As defined in Rule 144A, QIBs are financial institutions, corporations, and partnerships that own and invest on a discretionary basis at least $100 million in securities. 104 This definition is broad enough to include life insurance companies, pension funds, investment companies, foreign and domestic commercial banks, master and collective bank trusts, and savings and loan associations. Besides meeting the securities test, banks and savings and loans must have net worth of at least $25 million. The SEC imposed this condition because it believed that securities holdings alone did not necessarily reflect the appropriate degree of investor sophistication for institutions having insured deposits. 105 In contrast to other institutional investors, a broker-dealer must own only $10 million in securities to qualify as a QIB. The SEC chose a lower amount to avoid excluding a significant number of broker-dealers that were actively participating in the private placement market. 106
Besides confining transactions to QIBs, Rule 144A stipulates three other conditions.

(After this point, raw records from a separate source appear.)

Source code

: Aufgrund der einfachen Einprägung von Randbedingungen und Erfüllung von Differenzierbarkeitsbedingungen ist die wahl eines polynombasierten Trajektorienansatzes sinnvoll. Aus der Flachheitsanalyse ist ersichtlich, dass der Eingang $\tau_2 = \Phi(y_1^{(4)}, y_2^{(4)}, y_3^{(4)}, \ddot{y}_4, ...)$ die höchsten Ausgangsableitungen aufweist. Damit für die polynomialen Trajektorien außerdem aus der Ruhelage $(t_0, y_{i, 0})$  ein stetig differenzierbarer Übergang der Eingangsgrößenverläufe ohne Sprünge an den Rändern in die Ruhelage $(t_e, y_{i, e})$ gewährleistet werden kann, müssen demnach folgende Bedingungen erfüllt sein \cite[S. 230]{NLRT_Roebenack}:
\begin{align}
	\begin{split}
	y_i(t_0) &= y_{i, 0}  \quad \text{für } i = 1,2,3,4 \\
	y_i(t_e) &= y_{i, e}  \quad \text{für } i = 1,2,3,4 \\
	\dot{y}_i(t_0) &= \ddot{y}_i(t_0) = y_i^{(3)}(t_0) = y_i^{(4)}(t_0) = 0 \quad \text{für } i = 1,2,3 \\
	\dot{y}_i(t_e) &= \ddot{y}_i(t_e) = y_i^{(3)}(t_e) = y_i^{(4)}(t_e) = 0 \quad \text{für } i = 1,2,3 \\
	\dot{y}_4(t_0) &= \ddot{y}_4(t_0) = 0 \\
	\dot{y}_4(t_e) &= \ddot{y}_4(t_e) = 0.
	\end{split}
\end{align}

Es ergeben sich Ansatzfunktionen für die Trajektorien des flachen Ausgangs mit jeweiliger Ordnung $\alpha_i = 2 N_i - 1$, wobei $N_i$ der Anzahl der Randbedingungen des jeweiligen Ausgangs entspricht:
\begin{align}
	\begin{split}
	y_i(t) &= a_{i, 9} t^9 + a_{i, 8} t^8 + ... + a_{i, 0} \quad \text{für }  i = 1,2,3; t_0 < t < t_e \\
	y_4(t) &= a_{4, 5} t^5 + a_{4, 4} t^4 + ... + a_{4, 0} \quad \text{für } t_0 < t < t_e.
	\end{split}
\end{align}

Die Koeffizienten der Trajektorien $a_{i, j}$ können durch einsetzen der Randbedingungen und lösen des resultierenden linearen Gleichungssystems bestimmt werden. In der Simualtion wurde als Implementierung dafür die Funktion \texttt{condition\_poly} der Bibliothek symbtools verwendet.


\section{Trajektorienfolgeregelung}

First, to ensure that a minimum amount of information is available, an issuer must provide buyers with copies of its recent financial statements and basic information about its business. Second, when issued, privately placed securities cannot be of the same class as any of the issuer’s securities already traded on a U.S. stock exchange or on the NASDAQ system. This requirement is intended to prevent the development of an institutional market in publicly traded securities. Third, the seller of 144A securities must take »reasonable» steps to inform the buyer that the sale is occurring pursuant to Rule 144A. 107
Bank deposit notes and certificates of deposit, loan participations, repurchase agreements, and currency and interest rate swaps are excluded. When it adopted Rule 144A, the SEC excluded U.S. government and agency securities as well; amendments to the rule in October 1992 removed the exclusion.